# Felt Z85 - 2010 (58cm)



## watchtower84 (Jul 21, 2010)

I am relatively new to cycling (ie been riding an old hybrid for about a month now) and want to get my own road bike. I found the Felt Z85 to be comfortable and relatively in my price range. 

I am looking for opinions on the bike and maybe some help with locating the bike for cheaper then what I am seeing it in the bike stores around me. Currently the cheapest I can find is $1099.99. If anyone knows where I can find it cheaper that would be great. I live in CT but if it is worthwhile I would be willing to have it shipped.

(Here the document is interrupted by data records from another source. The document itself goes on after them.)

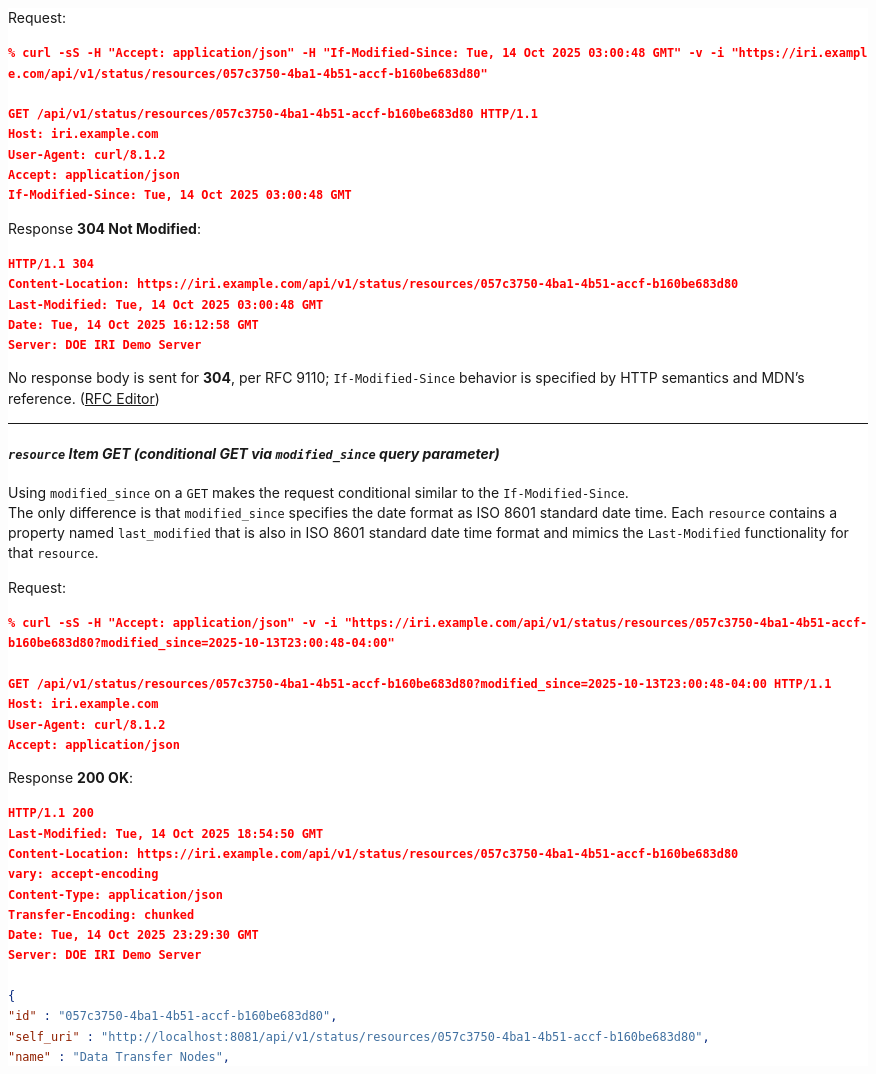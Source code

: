 Request:

```json
% curl -sS -H "Accept: application/json" -H "If-Modified-Since: Tue, 14 Oct 2025 03:00:48 GMT" -v -i "https://iri.example.com/api/v1/status/resources/057c3750-4ba1-4b51-accf-b160be683d80"

GET /api/v1/status/resources/057c3750-4ba1-4b51-accf-b160be683d80 HTTP/1.1
Host: iri.example.com
User-Agent: curl/8.1.2
Accept: application/json
If-Modified-Since: Tue, 14 Oct 2025 03:00:48 GMT
```

Response **304 Not Modified**:

```json
HTTP/1.1 304 
Content-Location: https://iri.example.com/api/v1/status/resources/057c3750-4ba1-4b51-accf-b160be683d80
Last-Modified: Tue, 14 Oct 2025 03:00:48 GMT
Date: Tue, 14 Oct 2025 16:12:58 GMT
Server: DOE IRI Demo Server
```

No response body is sent for **304**, per RFC 9110; `If-Modified-Since` behavior is specified by HTTP
semantics and MDN’s reference. ([RFC Editor][6])

----

#### _`resource` Item GET (conditional GET via `modified_since` query parameter)_

Using `modified_since` on a `GET` makes the request conditional similar to the `If-Modified-Since`.  
The only difference is that `modified_since` specifies the date format as ISO 8601 standard date
time.  Each `resource` contains a property named `last_modified` that is also in ISO 8601 standard
date time format and mimics the `Last-Modified` functionality for that `resource`.

Request:

```json
% curl -sS -H "Accept: application/json" -v -i "https://iri.example.com/api/v1/status/resources/057c3750-4ba1-4b51-accf-b160be683d80?modified_since=2025-10-13T23:00:48-04:00"

GET /api/v1/status/resources/057c3750-4ba1-4b51-accf-b160be683d80?modified_since=2025-10-13T23:00:48-04:00 HTTP/1.1
Host: iri.example.com
User-Agent: curl/8.1.2
Accept: application/json
```

Response **200 OK**:

```json
HTTP/1.1 200
Last-Modified: Tue, 14 Oct 2025 18:54:50 GMT
Content-Location: https://iri.example.com/api/v1/status/resources/057c3750-4ba1-4b51-accf-b160be683d80
vary: accept-encoding
Content-Type: application/json
Transfer-Encoding: chunked
Date: Tue, 14 Oct 2025 23:29:30 GMT
Server: DOE IRI Demo Server

{
"id" : "057c3750-4ba1-4b51-accf-b160be683d80",
"self_uri" : "http://localhost:8081/api/v1/status/resources/057c3750-4ba1-4b51-accf-b160be683d80",
"name" : "Data Transfer Nodes",
```

[1]: https://spec.openapis.org/oas/v3.1.0.html?utm_source=chatgpt.com "OpenAPI Specification v3.1.0"
[2]: https://datatracker.ietf.org/doc/html/rfc8288?utm_source=chatgpt.com "RFC 8288 - Web Linking"
[3]: https://datatracker.ietf.org/doc/html/rfc6750?utm_source=chatgpt.com "RFC 6750 - The OAuth 2.0 Authorization Framework"
[4]: https://developer.mozilla.org/en-US/docs/Web/HTTP/Reference/Headers/If-Modified-Since?utm_source=chatgpt.com "If-Modified-Since header - HTTP - MDN"
[5]: https://developer.mozilla.org/en-US/docs/Web/HTTP/Guides/Caching?utm_source=chatgpt.com "HTTP caching - MDN - Mozilla"
[6]: https://www.rfc-editor.org/rfc/rfc9110.html?utm_source=chatgpt.com "RFC 9110: HTTP Semantics"
[7]: https://developer.mozilla.org/en-US/docs/Web/HTTP/Reference/Headers/ETag?utm_source=chatgpt.com "ETag header - HTTP | MDN - Mozilla"
[8]: https://www.rfc-editor.org/rfc/rfc9457.html?utm_source=chatgpt.com "RFC 9457: Problem Details for HTTP APIs"
[9]: https://developer.mozilla.org/en-US/docs/Web/HTTP/Reference/Status/401?utm_source=chatgpt.com "401 Unauthorized - HTTP - MDN - Mozilla"
[10]: https://developer.mozilla.org/en-US/docs/Web/HTTP/Reference/Status/404?utm_source=chatgpt.com "404 Not Found - HTTP - MDN - Mozilla"
[11]: https://developer.mozilla.org/en-US/docs/Web/HTTP/Reference/Status/409?utm_source=chatgpt.com "409 Conflict - HTTP - MDN - Mozilla"
[12]: https://en.wikipedia.org/wiki/List_of_HTTP_status_codes?utm_source=chatgpt.com "List of HTTP status codes"
[13]: https://json-schema.org/specification?utm_source=chatgpt.com "JSON Schema - Specification [#section]"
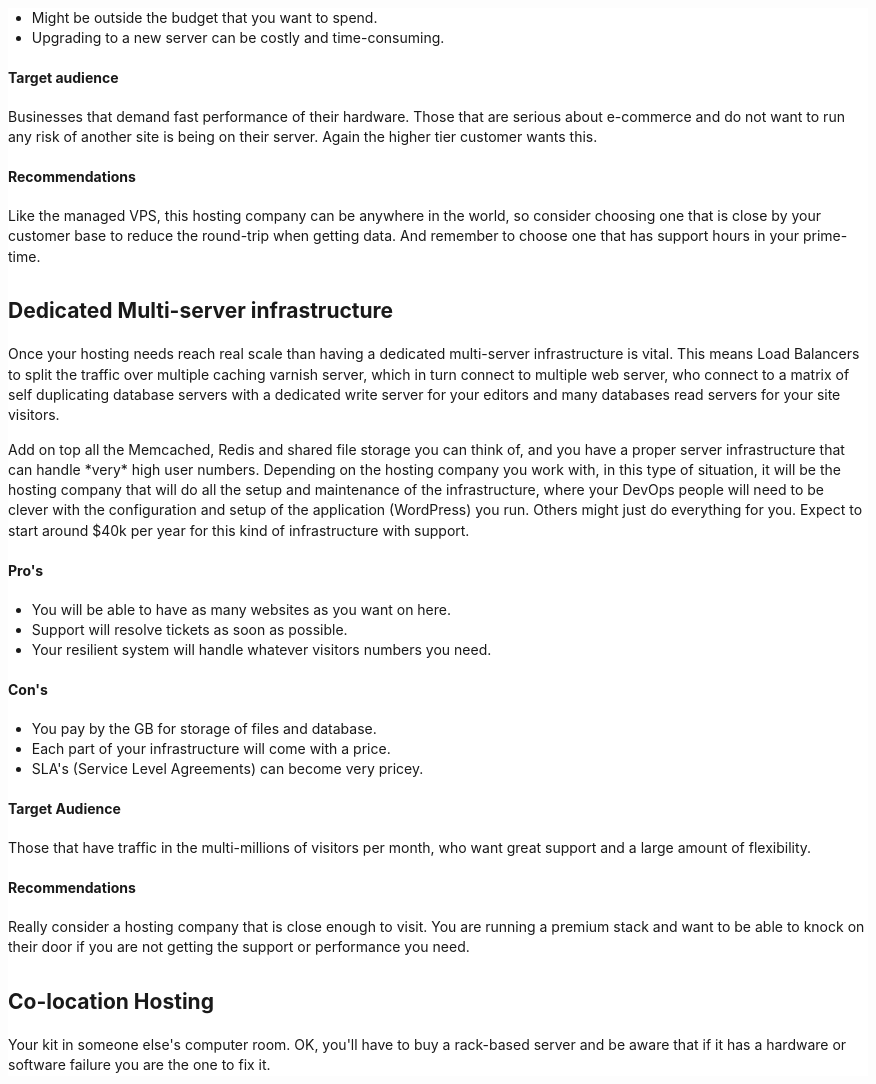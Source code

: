 * Might be outside the budget that you want to spend.
* Upgrading to a new server can be costly and time-consuming.

#### Target audience

Businesses that demand fast performance of their hardware. Those that are serious about e-commerce and do not want to run any risk of another site is being on their server. Again the higher tier customer wants this.

#### Recommendations

Like the managed VPS, this hosting company can be anywhere in the world, so consider choosing one that is close by your customer base to reduce the round-trip when getting data. And remember to choose one that has support hours in your prime-time.

## Dedicated Multi-server infrastructure

Once your hosting needs reach real scale than having a dedicated multi-server infrastructure is vital. This means Load Balancers to split the traffic over multiple caching varnish server, which in turn connect to multiple web server, who connect to a matrix of self duplicating database servers with a dedicated write server for your editors and many databases read servers for your site visitors.

Add on top all the Memcached, Redis and shared file storage you can think of, and you have a proper server infrastructure that can handle \*very\* high user numbers. Depending on the hosting company you work with, in this type of situation, it will be the hosting company that will do all the setup and maintenance of the infrastructure, where your DevOps people will need to be clever with the configuration and setup of the application (WordPress) you run. Others might just do everything for you. Expect to start around $40k per year for this kind of infrastructure with support.

#### Pro's

* You will be able to have as many websites as you want on here.
* Support will resolve tickets as soon as possible.
* Your resilient system will handle whatever visitors numbers you need.

#### Con's

* You pay by the GB for storage of files and database.
* Each part of your infrastructure will come with a price.
* SLA's (Service Level Agreements) can become very pricey.

#### Target Audience

Those that have traffic in the multi-millions of visitors per month, who want great support and a large amount of flexibility.

#### Recommendations

Really consider a hosting company that is close enough to visit. You are running a premium stack and want to be able to knock on their door if you are not getting the support or performance you need.

## Co-location Hosting

Your kit in someone else's computer room. OK, you'll have to buy a rack-based server and be aware that if it has a hardware or software failure you are the one to fix it.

Thanks in advance for any help.


----------



## Mr. BoH (Jun 4, 2010)

I'd be surprised if you found one. I bought this exact bike and size about 3 months ago, and had a really hard time finding a dealer that even had it in stock in my area (East Coast). Apparently the 2010 Z85s sold like hotcakes. I ended up paying ~$1100 but still thought that was a pretty good deal - seemed like other brands outfitted with 105 components were going for $1300-$1400.

If it is the bike you want, I'd suggest grabbing before it's gone.


----------



## watchtower84 (Jul 21, 2010)

I ended up going with the 2011 Z85. Nicer compenents so spending the $1100 was a good deal.


----------